Mais ce qui tracassait le plus le blond c'était l'image de Bill qui tournait dans sa tête depuis la veille. Il été terrifié à l'idée de l'avoir perdu pour toujours cette fois-ci. Lorsqu'il s'était retourné pour s'enfuir, son cahier serré contre sa poitrine, il avait compris à quel point il devait être déçu. De plus il avait beaucoup songé à tout ça et en revenait toujours à la même conclusion : il ne pouvait concevoir le fait de vivre sans lui depuis la seconde où leur regards s'étaient croisés. Et pourtant ils n'étaient amis que depuis deux semaines. Mais Bill était fascinant, dans toute son androgynie et toutes ses manières, dans sa façon d'être, de signer, de rire, Bill était limite une obsession. Le blond se dit qu'il devrait peut-être consulter à ce sujet d'ailleurs. Pourtant il était persuadé d'aimer les filles. Etait-ce seulement l'androgynie de son brun qui l'avait troublée puis fait succomber ? Non, c'était plus que ça. Il désirait réellement ce mec. Alors Bill représentait-il juste un idéal de beauté fantasmé et refoulé ? Tom se laissa tomber lourdement sur le lit, perplexe.
Bill était son interdit. Bill représentait cette adrénaline, ce putain de fruit défendu, Bill était la pureté et le vice à la fois, tout ce que pouvaient haïr ses parents, ce à quoi il avait été coaché à détester toute sa petite vie. Le brun représentait la mesure de sa vie d'après. L'élément déclencheur qui pourrait le faire passer de l'autre côté, le faire quitter ce monde de superficialité dans lequel il était enfermé depuis la naissance. Il déposa une main prudente sur son torse et la passa sous son t-shirt sans difficultés avant de la remonter progressivement jusqu'à son cœur. Il en retraça les contours à travers sa peau fine et l'écouta, longtemps. Détonation après détonation, battements après battements, ce cœur qui déconnait complètement en ce moment. Et s'il était vraiment amoureux de Bill ?

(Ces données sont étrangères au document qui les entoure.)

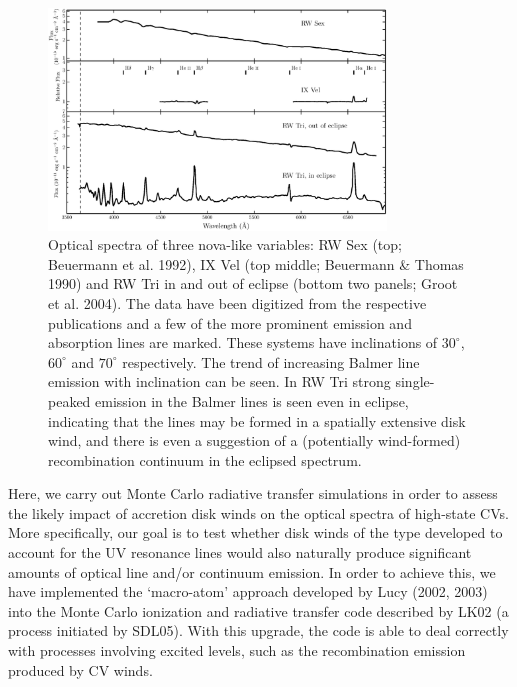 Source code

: \documentclass[preprint, a4paper, 11pt]{aastex}
\begin{document}
\begin{figure}	%
\centering
\includegraphics[width=0.8\textwidth]{figures/fig1.eps}
\caption{Optical spectra of three nova-like variables: 
RW Sex (top; Beuermann et al. 1992),
IX Vel (top middle; Beuermann \& Thomas 1990) 
and RW Tri in and out of eclipse (bottom two panels; Groot et al. 2004).
The data have been digitized from the respective publications and a few of the more
prominent emission and absorption lines are marked. 
These systems have inclinations of $30^\circ$, $60^\circ$ and $70^\circ$ 
respectively.
The trend of increasing Balmer line emission with inclination can be seen.
In RW Tri strong single-peaked emission in the Balmer lines is seen even
in eclipse, indicating that the lines may be formed in a spatially
extensive disk wind, and there is even a suggestion 
of a (potentially wind-formed) recombination continuum in the eclipsed
spectrum.}
\label{novalikes}
\end{figure}

\nocite{groot2004}
\nocite{beuermann1990}
\nocite{beuermann1992}

Here, we carry out Monte Carlo radiative transfer simulations in
order to assess the likely impact of accretion disk winds on the
optical spectra of high-state CVs. More specifically, our goal is to
test whether disk winds of the type developed to account for the UV
resonance lines would also naturally produce significant amounts of  
optical line and/or continuum emission. In order to achieve this, we
have implemented the `macro-atom' approach developed by Lucy
(2002, 2003) into the Monte Carlo ionization and radiative transfer
code described by LK02 (a process initiated by SDL05). With this
upgrade, the code is able to deal correctly with processes involving
excited levels, such as the recombination emission produced by CV
winds. 
\end{document}
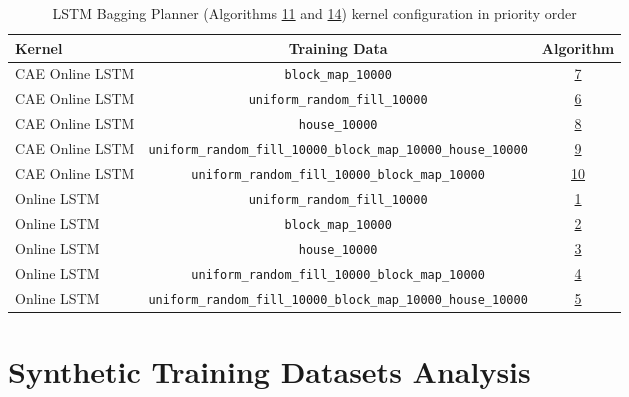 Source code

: \begin{table}[h!]
    \centerfloat
    \begin{tabular}{|M{2cm}|c|c|}
         \hline
         \textbf{Kernel} & \textbf{Training Data} & \textbf{Algorithm}\\
         \hline
         \hline
         CAE Online LSTM & \texttt{block\_map\_10000} &  \hyperref[tab: evalalgorithms]{7} \\
         \hline
         CAE Online LSTM & \texttt{uniform\_random\_fill\_10000} &  \hyperref[tab: evalalgorithms]{6} \\
         \hline
         CAE Online LSTM & \texttt{house\_10000} &  \hyperref[tab: evalalgorithms]{8} \\
         \hline
         CAE Online LSTM & \texttt{uniform\_random\_fill\_10000\_block\_map\_10000\_house\_10000} &  \hyperref[tab: evalalgorithms]{9} \\
         \hline
         CAE Online LSTM & \texttt{uniform\_random\_fill\_10000\_block\_map\_10000} &  \hyperref[tab: evalalgorithms]{10} \\
         \hline
         \hline
         Online LSTM & \texttt{uniform\_random\_fill\_10000} &  \hyperref[tab: evalalgorithms]{1} \\
         \hline
         Online LSTM & \texttt{block\_map\_10000} &  \hyperref[tab: evalalgorithms]{2} \\
         \hline
         Online LSTM & \texttt{house\_10000} &  \hyperref[tab: evalalgorithms]{3} \\
         \hline
         Online LSTM & \texttt{uniform\_random\_fill\_10000\_block\_map\_10000} &  \hyperref[tab: evalalgorithms]{4} \\
         \hline
         Online LSTM & \texttt{uniform\_random\_fill\_10000\_block\_map\_10000\_house\_10000} &  \hyperref[tab: evalalgorithms]{5} \\ 
         \hline
    \end{tabular}
    \caption{LSTM Bagging Planner (Algorithms  \hyperref[tab: evalalgorithms]{11} and \hyperref[tab: evalalgorithms]{14}) kernel configuration in priority order}
    \label{tab: eval_lstm_bagging}
\end{table}

\section{Synthetic Training Datasets Analysis}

Qu'est-ce que ça voudrait dire, pour eux deux ?
[...]
Lundi matin. Vendredi l'androgyne n'était pas venu en cours, ce qui n'avait pas manqué d'échapper à Tom. Il avait donc passé la journée à rire faussement aux conneries de Marco en soupirant. Il se sentait tellement coupable. La culpabilité le rongeait, comme une petite mite qui grappillerait dans son estomac. Il s'était d'ailleurs endormi en cours à cause de sa nuit de merde, ce qui lui avait valu une heure de colle. Il n'avait cessé toute la journée de se dire que Bill était sûrement malade, après tout peut-être qu'il n'avait jamais eu la varicelle. Y'a des tas de gens qui n'ont jamais eu la varicelle.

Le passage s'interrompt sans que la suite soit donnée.